Set down the material exactly. Keep every line.

----

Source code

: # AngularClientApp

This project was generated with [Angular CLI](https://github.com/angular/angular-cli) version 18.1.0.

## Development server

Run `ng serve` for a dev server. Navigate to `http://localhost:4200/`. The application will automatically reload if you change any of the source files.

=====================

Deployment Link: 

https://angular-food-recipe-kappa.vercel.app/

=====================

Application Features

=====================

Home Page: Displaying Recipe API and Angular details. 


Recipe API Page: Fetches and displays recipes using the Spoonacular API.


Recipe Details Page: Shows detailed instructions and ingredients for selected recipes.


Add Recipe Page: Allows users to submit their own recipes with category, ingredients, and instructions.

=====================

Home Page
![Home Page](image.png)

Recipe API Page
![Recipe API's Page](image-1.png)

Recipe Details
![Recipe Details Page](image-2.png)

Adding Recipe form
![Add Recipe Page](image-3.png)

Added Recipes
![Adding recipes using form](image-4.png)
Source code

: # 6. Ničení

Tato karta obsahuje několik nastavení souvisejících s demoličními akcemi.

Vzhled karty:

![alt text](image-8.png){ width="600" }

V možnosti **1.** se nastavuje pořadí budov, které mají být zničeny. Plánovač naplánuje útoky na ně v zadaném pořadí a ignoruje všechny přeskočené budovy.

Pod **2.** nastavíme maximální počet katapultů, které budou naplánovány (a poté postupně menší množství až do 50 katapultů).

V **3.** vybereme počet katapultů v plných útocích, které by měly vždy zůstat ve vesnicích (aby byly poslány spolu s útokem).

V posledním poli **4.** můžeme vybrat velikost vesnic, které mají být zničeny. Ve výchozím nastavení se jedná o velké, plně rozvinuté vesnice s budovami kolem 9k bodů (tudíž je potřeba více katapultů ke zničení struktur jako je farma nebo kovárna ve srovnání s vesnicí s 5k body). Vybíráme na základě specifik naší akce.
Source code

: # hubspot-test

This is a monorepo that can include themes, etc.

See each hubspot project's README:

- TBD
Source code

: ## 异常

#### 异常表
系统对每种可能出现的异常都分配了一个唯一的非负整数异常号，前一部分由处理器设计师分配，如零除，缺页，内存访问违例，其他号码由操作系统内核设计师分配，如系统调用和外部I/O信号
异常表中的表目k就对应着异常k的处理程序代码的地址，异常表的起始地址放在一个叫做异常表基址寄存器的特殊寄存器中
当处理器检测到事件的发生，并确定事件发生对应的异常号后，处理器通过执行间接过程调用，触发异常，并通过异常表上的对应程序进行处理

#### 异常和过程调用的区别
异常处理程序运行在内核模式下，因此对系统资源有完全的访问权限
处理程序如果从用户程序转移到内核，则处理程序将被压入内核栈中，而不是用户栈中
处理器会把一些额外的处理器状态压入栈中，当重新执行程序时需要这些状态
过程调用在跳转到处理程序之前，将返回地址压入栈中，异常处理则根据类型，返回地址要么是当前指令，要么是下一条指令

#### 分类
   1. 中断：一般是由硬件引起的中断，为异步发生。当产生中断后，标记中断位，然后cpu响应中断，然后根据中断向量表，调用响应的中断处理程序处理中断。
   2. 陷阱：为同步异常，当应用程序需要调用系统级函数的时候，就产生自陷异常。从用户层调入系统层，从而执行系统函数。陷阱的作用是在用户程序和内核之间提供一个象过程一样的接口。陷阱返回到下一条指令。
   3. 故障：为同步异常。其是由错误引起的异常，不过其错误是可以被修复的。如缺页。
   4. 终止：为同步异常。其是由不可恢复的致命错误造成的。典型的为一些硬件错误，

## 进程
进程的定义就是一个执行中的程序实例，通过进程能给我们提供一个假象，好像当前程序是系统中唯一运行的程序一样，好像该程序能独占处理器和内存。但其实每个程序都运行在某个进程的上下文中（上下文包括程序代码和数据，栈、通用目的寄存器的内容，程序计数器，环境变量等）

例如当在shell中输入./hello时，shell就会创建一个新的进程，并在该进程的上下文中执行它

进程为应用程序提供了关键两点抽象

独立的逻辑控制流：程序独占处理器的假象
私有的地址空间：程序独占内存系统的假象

----

● YOUR SOLUTION
Source code

: # AngularClientApp

This project was generated with [Angular CLI](https://github.com/angular/angular-cli) version 18.1.0.

## Development server

Run `ng serve` for a dev server. Navigate to `http://localhost:4200/`. The application will automatically reload if you change any of the source files.

=====================

Deployment Link: 

https://angular-food-recipe-kappa.vercel.app/

=====================

Application Features

=====================

Home Page: Displaying Recipe API and Angular details. 


Recipe API Page: Fetches and displays recipes using the Spoonacular API.


Recipe Details Page: Shows detailed instructions and ingredients for selected recipes.


Add Recipe Page: Allows users to submit their own recipes with category, ingredients, and instructions.

=====================

Home Page
![Home Page](image.png)

Recipe API Page
![Recipe API's Page](image-1.png)

Recipe Details
![Recipe Details Page](image-2.png)

Adding Recipe form
![Add Recipe Page](image-3.png)

Added Recipes
![Adding recipes using form](image-4.png)
Source code

: # 6. Ničení

Tato karta obsahuje několik nastavení souvisejících s demoličními akcemi.

Vzhled karty:

![alt text](image-8.png){ width="600" }

V možnosti **1.** se nastavuje pořadí budov, které mají být zničeny. Plánovač naplánuje útoky na ně v zadaném pořadí a ignoruje všechny přeskočené budovy.

Pod **2.** nastavíme maximální počet katapultů, které budou naplánovány (a poté postupně menší množství až do 50 katapultů).

V **3.** vybereme počet katapultů v plných útocích, které by měly vždy zůstat ve vesnicích (aby byly poslány spolu s útokem).

V posledním poli **4.** můžeme vybrat velikost vesnic, které mají být zničeny. Ve výchozím nastavení se jedná o velké, plně rozvinuté vesnice s budovami kolem 9k bodů (tudíž je potřeba více katapultů ke zničení struktur jako je farma nebo kovárna ve srovnání s vesnicí s 5k body). Vybíráme na základě specifik naší akce.
Source code

: # hubspot-test

This is a monorepo that can include themes, etc.

See each hubspot project's README:

- TBD
Source code

: ## 异常

#### 异常表
系统对每种可能出现的异常都分配了一个唯一的非负整数异常号，前一部分由处理器设计师分配，如零除，缺页，内存访问违例，其他号码由操作系统内核设计师分配，如系统调用和外部I/O信号
异常表中的表目k就对应着异常k的处理程序代码的地址，异常表的起始地址放在一个叫做异常表基址寄存器的特殊寄存器中
当处理器检测到事件的发生，并确定事件发生对应的异常号后，处理器通过执行间接过程调用，触发异常，并通过异常表上的对应程序进行处理

#### 异常和过程调用的区别
异常处理程序运行在内核模式下，因此对系统资源有完全的访问权限
处理程序如果从用户程序转移到内核，则处理程序将被压入内核栈中，而不是用户栈中
处理器会把一些额外的处理器状态压入栈中，当重新执行程序时需要这些状态
过程调用在跳转到处理程序之前，将返回地址压入栈中，异常处理则根据类型，返回地址要么是当前指令，要么是下一条指令

#### 分类
   1. 中断：一般是由硬件引起的中断，为异步发生。当产生中断后，标记中断位，然后cpu响应中断，然后根据中断向量表，调用响应的中断处理程序处理中断。
   2. 陷阱：为同步异常，当应用程序需要调用系统级函数的时候，就产生自陷异常。从用户层调入系统层，从而执行系统函数。陷阱的作用是在用户程序和内核之间提供一个象过程一样的接口。陷阱返回到下一条指令。
   3. 故障：为同步异常。其是由错误引起的异常，不过其错误是可以被修复的。如缺页。
   4. 终止：为同步异常。其是由不可恢复的致命错误造成的。典型的为一些硬件错误，

## 进程
进程的定义就是一个执行中的程序实例，通过进程能给我们提供一个假象，好像当前程序是系统中唯一运行的程序一样，好像该程序能独占处理器和内存。但其实每个程序都运行在某个进程的上下文中（上下文包括程序代码和数据，栈、通用目的寄存器的内容，程序计数器，环境变量等）

例如当在shell中输入./hello时，shell就会创建一个新的进程，并在该进程的上下文中执行它

进程为应用程序提供了关键两点抽象

独立的逻辑控制流：程序独占处理器的假象
私有的地址空间：程序独占内存系统的假象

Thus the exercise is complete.